When expressing equilibrium in terms of gas-phase reactions, stoichiometry directly affects how we set up and solve for the \( K_p \) values. It determines the exponents used in calculating the equilibrium constant, which is based on the reaction's balanced equation.
For the given reactions:

• \( 2 \mathrm{H}_{2}(\mathrm{g}) + \mathrm{O}_{2}(\mathrm{g}) \rightleftarrows 2 \mathrm{H}_{2} \mathrm{O}(\mathrm{g}) \)
• \( 2 \mathrm{H}_{2} \mathrm{O}_{2}(\mathrm{g}) \rightleftarrows 2 \mathrm{H}_{2} \mathrm{O}(\mathrm{g}) + \mathrm{O}_{2}(\mathrm{g}) \)

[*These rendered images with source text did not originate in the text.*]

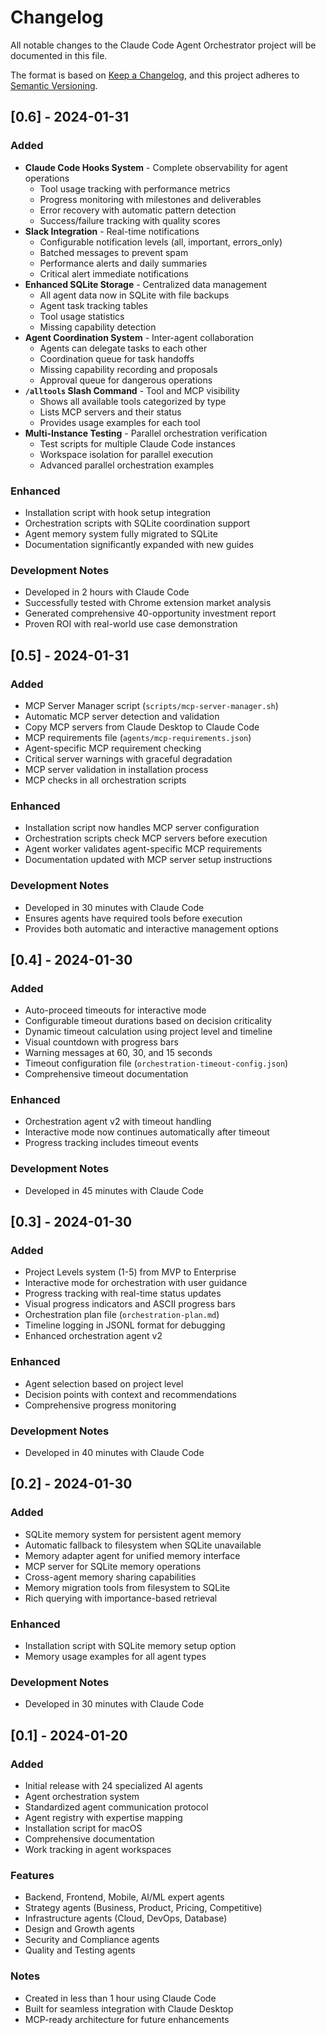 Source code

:# Changelog

All notable changes to the Claude Code Agent Orchestrator project will be documented in this file.

The format is based on [Keep a Changelog](https://keepachangelog.com/en/1.0.0/),
and this project adheres to [Semantic Versioning](https://semver.org/spec/v2.0.0.html).

## [0.6] - 2024-01-31

### Added
- **Claude Code Hooks System** - Complete observability for agent operations
  - Tool usage tracking with performance metrics
  - Progress monitoring with milestones and deliverables
  - Error recovery with automatic pattern detection
  - Success/failure tracking with quality scores
- **Slack Integration** - Real-time notifications
  - Configurable notification levels (all, important, errors_only)
  - Batched messages to prevent spam
  - Performance alerts and daily summaries
  - Critical alert immediate notifications
- **Enhanced SQLite Storage** - Centralized data management
  - All agent data now in SQLite with file backups
  - Agent task tracking tables
  - Tool usage statistics
  - Missing capability detection
- **Agent Coordination System** - Inter-agent collaboration
  - Agents can delegate tasks to each other
  - Coordination queue for task handoffs
  - Missing capability recording and proposals
  - Approval queue for dangerous operations
- **`/alltools` Slash Command** - Tool and MCP visibility
  - Shows all available tools categorized by type
  - Lists MCP servers and their status
  - Provides usage examples for each tool
- **Multi-Instance Testing** - Parallel orchestration verification
  - Test scripts for multiple Claude Code instances
  - Workspace isolation for parallel execution
  - Advanced parallel orchestration examples

### Enhanced
- Installation script with hook setup integration
- Orchestration scripts with SQLite coordination support
- Agent memory system fully migrated to SQLite
- Documentation significantly expanded with new guides

### Development Notes
- Developed in 2 hours with Claude Code
- Successfully tested with Chrome extension market analysis
- Generated comprehensive 40-opportunity investment report
- Proven ROI with real-world use case demonstration

## [0.5] - 2024-01-31

### Added
- MCP Server Manager script (`scripts/mcp-server-manager.sh`)
- Automatic MCP server detection and validation
- Copy MCP servers from Claude Desktop to Claude Code
- MCP requirements file (`agents/mcp-requirements.json`)
- Agent-specific MCP requirement checking
- Critical server warnings with graceful degradation
- MCP server validation in installation process
- MCP checks in all orchestration scripts

### Enhanced
- Installation script now handles MCP server configuration
- Orchestration scripts check MCP servers before execution
- Agent worker validates agent-specific MCP requirements
- Documentation updated with MCP server setup instructions

### Development Notes
- Developed in 30 minutes with Claude Code
- Ensures agents have required tools before execution
- Provides both automatic and interactive management options

## [0.4] - 2024-01-30

### Added
- Auto-proceed timeouts for interactive mode
- Configurable timeout durations based on decision criticality
- Dynamic timeout calculation using project level and timeline
- Visual countdown with progress bars
- Warning messages at 60, 30, and 15 seconds
- Timeout configuration file (`orchestration-timeout-config.json`)
- Comprehensive timeout documentation

### Enhanced
- Orchestration agent v2 with timeout handling
- Interactive mode now continues automatically after timeout
- Progress tracking includes timeout events

### Development Notes
- Developed in 45 minutes with Claude Code

## [0.3] - 2024-01-30

### Added
- Project Levels system (1-5) from MVP to Enterprise
- Interactive mode for orchestration with user guidance
- Progress tracking with real-time status updates
- Visual progress indicators and ASCII progress bars
- Orchestration plan file (`orchestration-plan.md`)
- Timeline logging in JSONL format for debugging
- Enhanced orchestration agent v2

### Enhanced
- Agent selection based on project level
- Decision points with context and recommendations
- Comprehensive progress monitoring

### Development Notes
- Developed in 40 minutes with Claude Code

## [0.2] - 2024-01-30

### Added
- SQLite memory system for persistent agent memory
- Automatic fallback to filesystem when SQLite unavailable
- Memory adapter agent for unified memory interface
- MCP server for SQLite memory operations
- Cross-agent memory sharing capabilities
- Memory migration tools from filesystem to SQLite
- Rich querying with importance-based retrieval

### Enhanced
- Installation script with SQLite memory setup option
- Memory usage examples for all agent types

### Development Notes
- Developed in 30 minutes with Claude Code

## [0.1] - 2024-01-20

### Added
- Initial release with 24 specialized AI agents
- Agent orchestration system
- Standardized agent communication protocol
- Agent registry with expertise mapping
- Installation script for macOS
- Comprehensive documentation
- Work tracking in agent workspaces

### Features
- Backend, Frontend, Mobile, AI/ML expert agents
- Strategy agents (Business, Product, Pricing, Competitive)
- Infrastructure agents (Cloud, DevOps, Database)
- Design and Growth agents
- Security and Compliance agents
- Quality and Testing agents

### Notes
- Created in less than 1 hour using Claude Code
- Built for seamless integration with Claude Desktop
- MCP-ready architecture for future enhancements
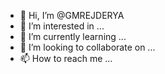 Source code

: - 👋 Hi, I’m @GMREJDERYA
- 👀 I’m interested in ...
- 🌱 I’m currently learning ...
- 💞️ I’m looking to collaborate on ...
- 📫 How to reach me ...

<!---
GMREJDERYA/GMREJDERYA is a ✨ special ✨ repository because its `README.md` (this file) appears on your GitHub profile.
You can click the Preview link to take a look at your changes.
--->
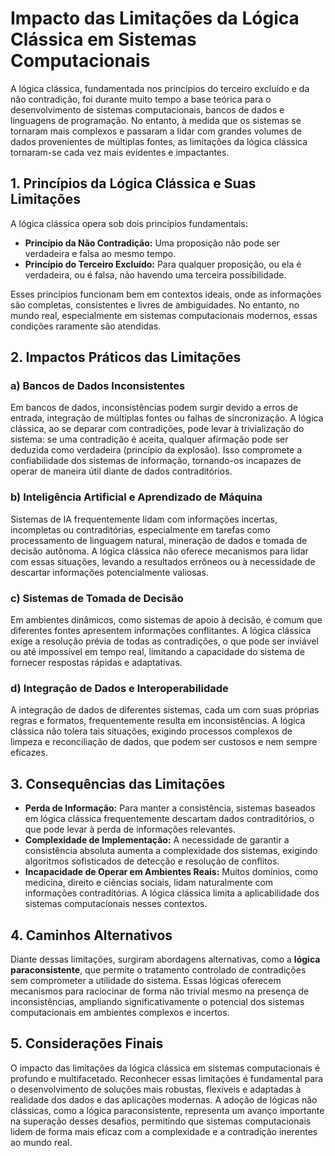 
# Impacto das Limitações da Lógica Clássica em Sistemas Computacionais

A lógica clássica, fundamentada nos princípios do terceiro excluído e da não contradição, foi durante muito tempo a base teórica para o desenvolvimento de sistemas computacionais, bancos de dados e linguagens de programação. No entanto, à medida que os sistemas se tornaram mais complexos e passaram a lidar com grandes volumes de dados provenientes de múltiplas fontes, as limitações da lógica clássica tornaram-se cada vez mais evidentes e impactantes.

## 1. Princípios da Lógica Clássica e Suas Limitações

A lógica clássica opera sob dois princípios fundamentais:

- **Princípio da Não Contradição:** Uma proposição não pode ser verdadeira e falsa ao mesmo tempo.
- **Princípio do Terceiro Excluído:** Para qualquer proposição, ou ela é verdadeira, ou é falsa, não havendo uma terceira possibilidade.

Esses princípios funcionam bem em contextos ideais, onde as informações são completas, consistentes e livres de ambiguidades. No entanto, no mundo real, especialmente em sistemas computacionais modernos, essas condições raramente são atendidas.

## 2. Impactos Práticos das Limitações

### a) **Bancos de Dados Inconsistentes**

Em bancos de dados, inconsistências podem surgir devido a erros de entrada, integração de múltiplas fontes ou falhas de sincronização. A lógica clássica, ao se deparar com contradições, pode levar à trivialização do sistema: se uma contradição é aceita, qualquer afirmação pode ser deduzida como verdadeira (princípio da explosão). Isso compromete a confiabilidade dos sistemas de informação, tornando-os incapazes de operar de maneira útil diante de dados contraditórios.

### b) **Inteligência Artificial e Aprendizado de Máquina**

Sistemas de IA frequentemente lidam com informações incertas, incompletas ou contraditórias, especialmente em tarefas como processamento de linguagem natural, mineração de dados e tomada de decisão autônoma. A lógica clássica não oferece mecanismos para lidar com essas situações, levando a resultados errôneos ou à necessidade de descartar informações potencialmente valiosas.

### c) **Sistemas de Tomada de Decisão**

Em ambientes dinâmicos, como sistemas de apoio à decisão, é comum que diferentes fontes apresentem informações conflitantes. A lógica clássica exige a resolução prévia de todas as contradições, o que pode ser inviável ou até impossível em tempo real, limitando a capacidade do sistema de fornecer respostas rápidas e adaptativas.

### d) **Integração de Dados e Interoperabilidade**

A integração de dados de diferentes sistemas, cada um com suas próprias regras e formatos, frequentemente resulta em inconsistências. A lógica clássica não tolera tais situações, exigindo processos complexos de limpeza e reconciliação de dados, que podem ser custosos e nem sempre eficazes.

## 3. Consequências das Limitações

- **Perda de Informação:** Para manter a consistência, sistemas baseados em lógica clássica frequentemente descartam dados contraditórios, o que pode levar à perda de informações relevantes.
- **Complexidade de Implementação:** A necessidade de garantir a consistência absoluta aumenta a complexidade dos sistemas, exigindo algoritmos sofisticados de detecção e resolução de conflitos.
- **Incapacidade de Operar em Ambientes Reais:** Muitos domínios, como medicina, direito e ciências sociais, lidam naturalmente com informações contraditórias. A lógica clássica limita a aplicabilidade dos sistemas computacionais nesses contextos.

## 4. Caminhos Alternativos

Diante dessas limitações, surgiram abordagens alternativas, como a **lógica paraconsistente**, que permite o tratamento controlado de contradições sem comprometer a utilidade do sistema. Essas lógicas oferecem mecanismos para raciocinar de forma não trivial mesmo na presença de inconsistências, ampliando significativamente o potencial dos sistemas computacionais em ambientes complexos e incertos.

## 5. Considerações Finais

O impacto das limitações da lógica clássica em sistemas computacionais é profundo e multifacetado. Reconhecer essas limitações é fundamental para o desenvolvimento de soluções mais robustas, flexíveis e adaptadas à realidade dos dados e das aplicações modernas. A adoção de lógicas não clássicas, como a lógica paraconsistente, representa um avanço importante na superação desses desafios, permitindo que sistemas computacionais lidem de forma mais eficaz com a complexidade e a contradição inerentes ao mundo real.

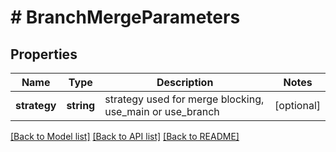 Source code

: # # BranchMergeParameters

## Properties

Name | Type | Description | Notes
------------ | ------------- | ------------- | -------------
**strategy** | **string** | strategy used for merge blocking, use_main or use_branch | [optional] 

[[Back to Model list]](../../README.md#documentation-for-models) [[Back to API list]](../../README.md#documentation-for-api-endpoints) [[Back to README]](../../README.md)



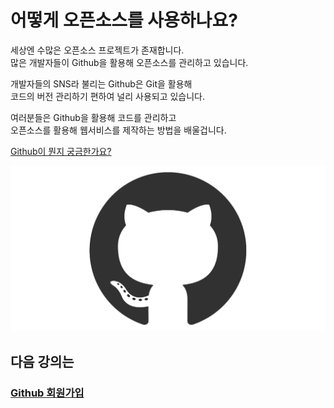 # 어떻게 오픈소스를 사용하나요?

세상엔 수많은 오픈소스 프로젝트가 존재합니다.  
많은 개발자들이 Github을 활용해 오픈소스를 관리하고 있습니다.   

개발자들의 SNS라 불리는 Github은 Git을 활용해   
코드의 버전 관리하기 편하여 널리 사용되고 있습니다.    

여러분들은 Github을 활용해 코드를 관리하고  
오픈소스를 활용해 웹서비스를 제작하는 방법을 배울겁니다.  

[Github이 뭔지 궁금한가요?](https://github.com/features)  

![../img/github.png](../img/github.png)

## 다음 강의는 
### [Github 회원가입](https://github.com/haedal-with-knu/djangoBootcamp/blob/master/intro/githubSignUp.md) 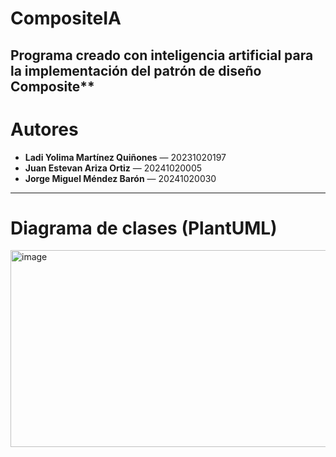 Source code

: # CompositeIA
Programa creado con inteligencia artificial para la implementación del patrón de diseño Composite**
---

# Autores

- **Ladi Yolima Martínez Quiñones** — 20231020197  
- **Juan Estevan Ariza Ortiz** — 20241020005  
- **Jorge Miguel Méndez Barón** — 20241020030

---

# Diagrama de clases (PlantUML)

<img width="984" height="315" alt="image" src="https://github.com/user-attachments/assets/a36a74ea-56e5-4685-9db7-280554cd499a" />


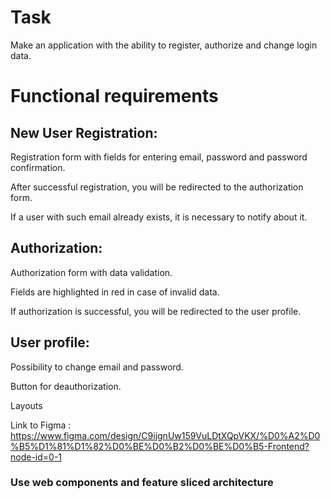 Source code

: # Task
Make an application with the ability to register, authorize and change login data.

# Functional requirements

## New User Registration:
Registration form with fields for entering email, password and password confirmation.

After successful registration, you will be redirected to the authorization form.

If a user with such email already exists, it is necessary to notify about it.

## Authorization:
Authorization form with data validation.

Fields are highlighted in red in case of invalid data.

If authorization is successful, you will be redirected to the user profile.

## User profile:
Possibility to change email and password.

Button for deauthorization.

Layouts


Link to Figma : https://www.figma.com/design/C9ijgnUw159VuLDtXQpVKX/%D0%A2%D0%B5%D1%81%D1%82%D0%BE%D0%B2%D0%BE%D0%B5-Frontend?node-id=0-1

### Use web components and feature sliced architecture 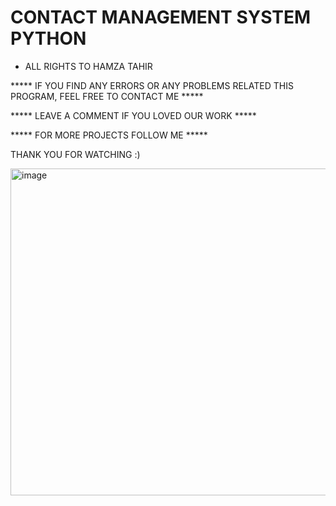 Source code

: # CONTACT MANAGEMENT SYSTEM PYTHON
- ALL RIGHTS TO HAMZA TAHIR

***** IF YOU FIND ANY ERRORS OR ANY PROBLEMS RELATED THIS PROGRAM, FEEL FREE TO CONTACT ME *****  


***** LEAVE A COMMENT IF YOU LOVED OUR WORK *****


***** FOR MORE PROJECTS FOLLOW ME *****


THANK YOU FOR WATCHING :) 

<img width="523" alt="image" src="https://github.com/Hamza-Tahirr/CONTACT-MANAGEMENT-SYSTEM-PYTHON/assets/90556877/3d8a9759-b360-4f55-beef-1db0ad302ddc">
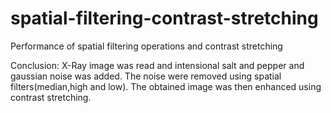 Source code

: # spatial-filtering-contrast-stretching
Performance of spatial filtering operations and contrast stretching

Conclusion:
X-Ray image was read and intensional salt and pepper and gaussian noise was added. The noise were removed using spatial filters(median,high and low). 
The obtained image was then enhanced using contrast stretching.

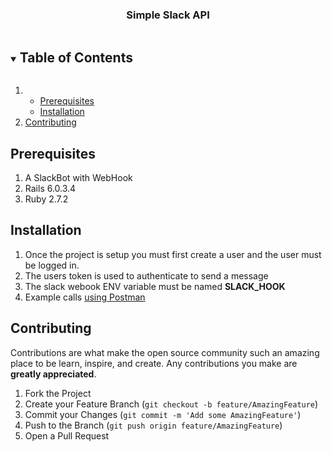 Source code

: 
  <h3 align="center">Simple Slack API</h3>



<!-- TABLE OF CONTENTS -->
<details open="open">
  <summary><h2 style="display: inline-block">Table of Contents</h2></summary>
  <ol>
    <li>
      <ul>
        <li><a href="#prerequisites">Prerequisites</a></li>
        <li><a href="#installation">Installation</a></li>
      </ul>
    </li>
    <li><a href="#contributing">Contributing</a></li>
  </ol>
</details>




## Prerequisites

1. A SlackBot with WebHook
2. Rails 6.0.3.4
3. Ruby 2.7.2



## Installation
1. Once the project is setup you must first create a user and the user must be logged in.
2. The users token is used to authenticate to send a message
3. The slack webook ENV variable must be named **SLACK_HOOK**
4. Example calls <a href="https://documenter.getpostman.com/view/6696508/TVsrEUJs">using Postman</a>

## Contributing

Contributions are what make the open source community such an amazing place to be learn, inspire, and create. Any contributions you make are **greatly appreciated**.

1. Fork the Project
2. Create your Feature Branch (`git checkout -b feature/AmazingFeature`)
3. Commit your Changes (`git commit -m 'Add some AmazingFeature'`)
4. Push to the Branch (`git push origin feature/AmazingFeature`)
5. Open a Pull Request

Note that each component's coefficient is directly applied as an exponent in the \(K_p\) calculation:

• In the first reaction, \(\mathrm{H}_2\) and \(\mathrm{O}_2\) affect the power of the partial pressures in the dominator.
• In the second reaction, coefficients influence the exponents of \( \mathrm{H}_2\mathrm{O} \) and \( \mathrm{O}_2 \) in the expression.

Understanding stoichiometry ensures that chemical equations are properly balanced and maintained throughout calculations, making it invaluable in the context of chemical equilibria.